§ **Exercise**:
For this task, output every entry below exactly and omit the pictures.

§ **Pictures paired with source code**:
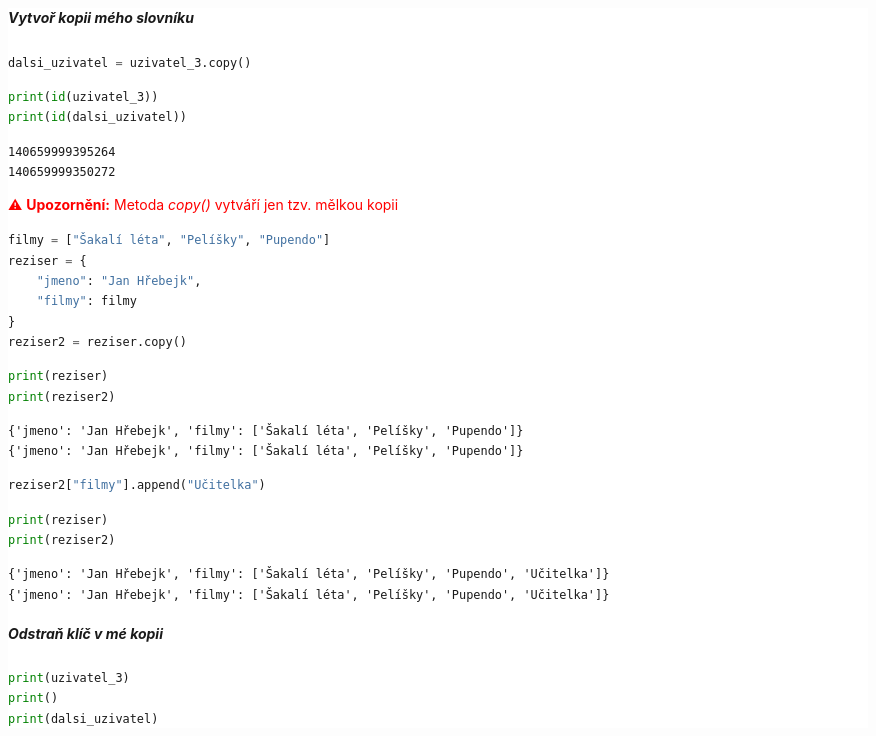 

##### Vytvoř kopii mého slovníku


```python
dalsi_uzivatel = uzivatel_3.copy()
```


```python
print(id(uzivatel_3))
print(id(dalsi_uzivatel))
```

    140659999395264
    140659999350272


<div style="color: red;">
⚠️ <strong>Upozornění:</strong> Metoda <em>copy()</em> vytváří jen tzv. mělkou kopii
</div>



```python
filmy = ["Šakalí léta", "Pelíšky", "Pupendo"]
reziser = {
    "jmeno": "Jan Hřebejk",
    "filmy": filmy
}
reziser2 = reziser.copy()
```


```python
print(reziser)
print(reziser2)
```

    {'jmeno': 'Jan Hřebejk', 'filmy': ['Šakalí léta', 'Pelíšky', 'Pupendo']}
    {'jmeno': 'Jan Hřebejk', 'filmy': ['Šakalí léta', 'Pelíšky', 'Pupendo']}



```python
reziser2["filmy"].append("Učitelka")
```


```python
print(reziser)
print(reziser2)
```

    {'jmeno': 'Jan Hřebejk', 'filmy': ['Šakalí léta', 'Pelíšky', 'Pupendo', 'Učitelka']}
    {'jmeno': 'Jan Hřebejk', 'filmy': ['Šakalí léta', 'Pelíšky', 'Pupendo', 'Učitelka']}


##### Odstraň klíč v mé kopii


```python
print(uzivatel_3)
print()
print(dalsi_uzivatel)
```
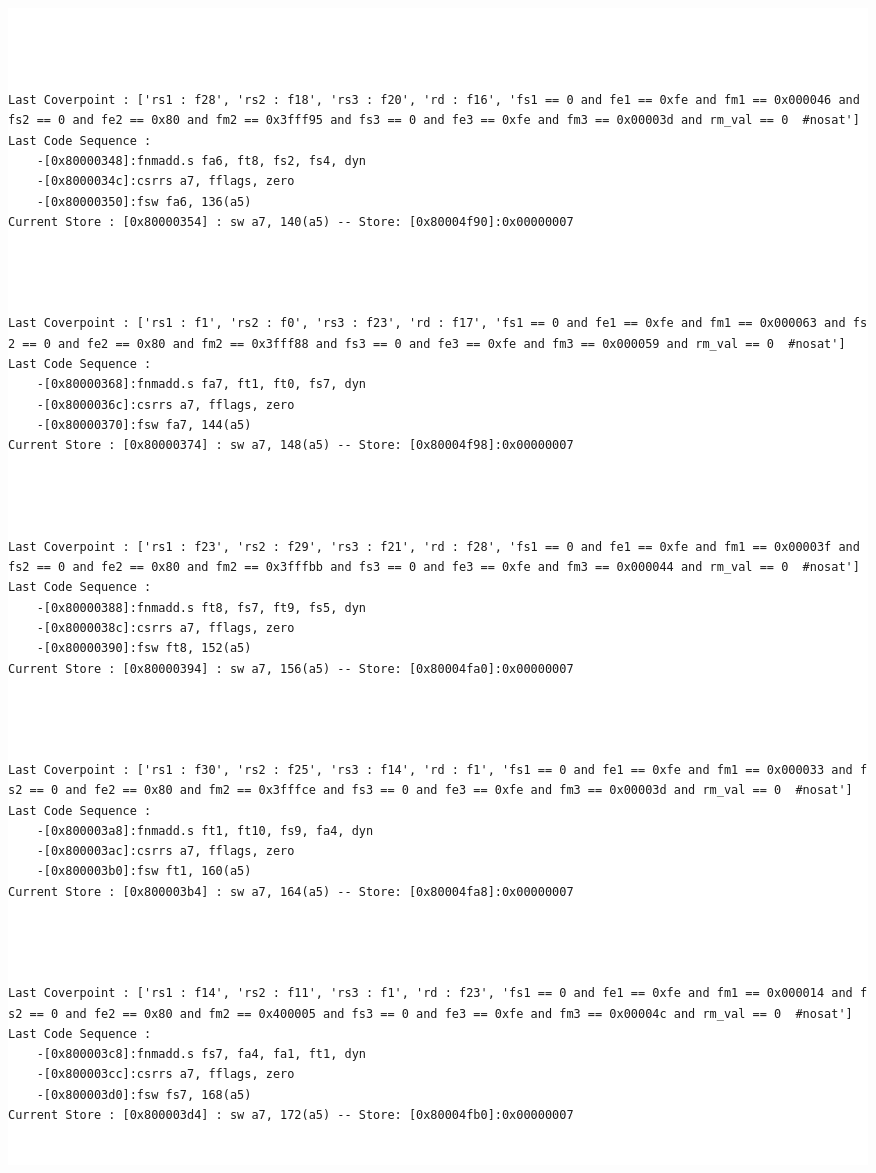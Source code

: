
 ```




Last Coverpoint : ['rs1 : f28', 'rs2 : f18', 'rs3 : f20', 'rd : f16', 'fs1 == 0 and fe1 == 0xfe and fm1 == 0x000046 and fs2 == 0 and fe2 == 0x80 and fm2 == 0x3fff95 and fs3 == 0 and fe3 == 0xfe and fm3 == 0x00003d and rm_val == 0  #nosat']
Last Code Sequence : 
	-[0x80000348]:fnmadd.s fa6, ft8, fs2, fs4, dyn
	-[0x8000034c]:csrrs a7, fflags, zero
	-[0x80000350]:fsw fa6, 136(a5)
Current Store : [0x80000354] : sw a7, 140(a5) -- Store: [0x80004f90]:0x00000007




Last Coverpoint : ['rs1 : f1', 'rs2 : f0', 'rs3 : f23', 'rd : f17', 'fs1 == 0 and fe1 == 0xfe and fm1 == 0x000063 and fs2 == 0 and fe2 == 0x80 and fm2 == 0x3fff88 and fs3 == 0 and fe3 == 0xfe and fm3 == 0x000059 and rm_val == 0  #nosat']
Last Code Sequence : 
	-[0x80000368]:fnmadd.s fa7, ft1, ft0, fs7, dyn
	-[0x8000036c]:csrrs a7, fflags, zero
	-[0x80000370]:fsw fa7, 144(a5)
Current Store : [0x80000374] : sw a7, 148(a5) -- Store: [0x80004f98]:0x00000007




Last Coverpoint : ['rs1 : f23', 'rs2 : f29', 'rs3 : f21', 'rd : f28', 'fs1 == 0 and fe1 == 0xfe and fm1 == 0x00003f and fs2 == 0 and fe2 == 0x80 and fm2 == 0x3fffbb and fs3 == 0 and fe3 == 0xfe and fm3 == 0x000044 and rm_val == 0  #nosat']
Last Code Sequence : 
	-[0x80000388]:fnmadd.s ft8, fs7, ft9, fs5, dyn
	-[0x8000038c]:csrrs a7, fflags, zero
	-[0x80000390]:fsw ft8, 152(a5)
Current Store : [0x80000394] : sw a7, 156(a5) -- Store: [0x80004fa0]:0x00000007




Last Coverpoint : ['rs1 : f30', 'rs2 : f25', 'rs3 : f14', 'rd : f1', 'fs1 == 0 and fe1 == 0xfe and fm1 == 0x000033 and fs2 == 0 and fe2 == 0x80 and fm2 == 0x3fffce and fs3 == 0 and fe3 == 0xfe and fm3 == 0x00003d and rm_val == 0  #nosat']
Last Code Sequence : 
	-[0x800003a8]:fnmadd.s ft1, ft10, fs9, fa4, dyn
	-[0x800003ac]:csrrs a7, fflags, zero
	-[0x800003b0]:fsw ft1, 160(a5)
Current Store : [0x800003b4] : sw a7, 164(a5) -- Store: [0x80004fa8]:0x00000007




Last Coverpoint : ['rs1 : f14', 'rs2 : f11', 'rs3 : f1', 'rd : f23', 'fs1 == 0 and fe1 == 0xfe and fm1 == 0x000014 and fs2 == 0 and fe2 == 0x80 and fm2 == 0x400005 and fs3 == 0 and fe3 == 0xfe and fm3 == 0x00004c and rm_val == 0  #nosat']
Last Code Sequence : 
	-[0x800003c8]:fnmadd.s fs7, fa4, fa1, ft1, dyn
	-[0x800003cc]:csrrs a7, fflags, zero
	-[0x800003d0]:fsw fs7, 168(a5)
Current Store : [0x800003d4] : sw a7, 172(a5) -- Store: [0x80004fb0]:0x00000007



```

§ **Your response**:
##### Vytvoř kopii mého slovníku


```python
dalsi_uzivatel = uzivatel_3.copy()
```


```python
print(id(uzivatel_3))
print(id(dalsi_uzivatel))
```

    140659999395264
    140659999350272


<div style="color: red;">
⚠️ <strong>Upozornění:</strong> Metoda <em>copy()</em> vytváří jen tzv. mělkou kopii
</div>



```python
filmy = ["Šakalí léta", "Pelíšky", "Pupendo"]
reziser = {
    "jmeno": "Jan Hřebejk",
    "filmy": filmy
}
reziser2 = reziser.copy()
```


```python
print(reziser)
print(reziser2)
```

    {'jmeno': 'Jan Hřebejk', 'filmy': ['Šakalí léta', 'Pelíšky', 'Pupendo']}
    {'jmeno': 'Jan Hřebejk', 'filmy': ['Šakalí léta', 'Pelíšky', 'Pupendo']}



```python
reziser2["filmy"].append("Učitelka")
```


```python
print(reziser)
print(reziser2)
```

    {'jmeno': 'Jan Hřebejk', 'filmy': ['Šakalí léta', 'Pelíšky', 'Pupendo', 'Učitelka']}
    {'jmeno': 'Jan Hřebejk', 'filmy': ['Šakalí léta', 'Pelíšky', 'Pupendo', 'Učitelka']}


##### Odstraň klíč v mé kopii


```python
print(uzivatel_3)
print()
print(dalsi_uzivatel)
```
Source code

:
 ```




Last Coverpoint : ['rs1 : f28', 'rs2 : f18', 'rs3 : f20', 'rd : f16', 'fs1 == 0 and fe1 == 0xfe and fm1 == 0x000046 and fs2 == 0 and fe2 == 0x80 and fm2 == 0x3fff95 and fs3 == 0 and fe3 == 0xfe and fm3 == 0x00003d and rm_val == 0  #nosat']
Last Code Sequence : 
	-[0x80000348]:fnmadd.s fa6, ft8, fs2, fs4, dyn
	-[0x8000034c]:csrrs a7, fflags, zero
	-[0x80000350]:fsw fa6, 136(a5)
Current Store : [0x80000354] : sw a7, 140(a5) -- Store: [0x80004f90]:0x00000007




Last Coverpoint : ['rs1 : f1', 'rs2 : f0', 'rs3 : f23', 'rd : f17', 'fs1 == 0 and fe1 == 0xfe and fm1 == 0x000063 and fs2 == 0 and fe2 == 0x80 and fm2 == 0x3fff88 and fs3 == 0 and fe3 == 0xfe and fm3 == 0x000059 and rm_val == 0  #nosat']
Last Code Sequence : 
	-[0x80000368]:fnmadd.s fa7, ft1, ft0, fs7, dyn
	-[0x8000036c]:csrrs a7, fflags, zero
	-[0x80000370]:fsw fa7, 144(a5)
Current Store : [0x80000374] : sw a7, 148(a5) -- Store: [0x80004f98]:0x00000007




Last Coverpoint : ['rs1 : f23', 'rs2 : f29', 'rs3 : f21', 'rd : f28', 'fs1 == 0 and fe1 == 0xfe and fm1 == 0x00003f and fs2 == 0 and fe2 == 0x80 and fm2 == 0x3fffbb and fs3 == 0 and fe3 == 0xfe and fm3 == 0x000044 and rm_val == 0  #nosat']
Last Code Sequence : 
	-[0x80000388]:fnmadd.s ft8, fs7, ft9, fs5, dyn
	-[0x8000038c]:csrrs a7, fflags, zero
	-[0x80000390]:fsw ft8, 152(a5)
Current Store : [0x80000394] : sw a7, 156(a5) -- Store: [0x80004fa0]:0x00000007




Last Coverpoint : ['rs1 : f30', 'rs2 : f25', 'rs3 : f14', 'rd : f1', 'fs1 == 0 and fe1 == 0xfe and fm1 == 0x000033 and fs2 == 0 and fe2 == 0x80 and fm2 == 0x3fffce and fs3 == 0 and fe3 == 0xfe and fm3 == 0x00003d and rm_val == 0  #nosat']
Last Code Sequence : 
	-[0x800003a8]:fnmadd.s ft1, ft10, fs9, fa4, dyn
	-[0x800003ac]:csrrs a7, fflags, zero
	-[0x800003b0]:fsw ft1, 160(a5)
Current Store : [0x800003b4] : sw a7, 164(a5) -- Store: [0x80004fa8]:0x00000007




Last Coverpoint : ['rs1 : f14', 'rs2 : f11', 'rs3 : f1', 'rd : f23', 'fs1 == 0 and fe1 == 0xfe and fm1 == 0x000014 and fs2 == 0 and fe2 == 0x80 and fm2 == 0x400005 and fs3 == 0 and fe3 == 0xfe and fm3 == 0x00004c and rm_val == 0  #nosat']
Last Code Sequence : 
	-[0x800003c8]:fnmadd.s fs7, fa4, fa1, ft1, dyn
	-[0x800003cc]:csrrs a7, fflags, zero
	-[0x800003d0]:fsw fs7, 168(a5)
Current Store : [0x800003d4] : sw a7, 172(a5) -- Store: [0x80004fb0]:0x00000007



```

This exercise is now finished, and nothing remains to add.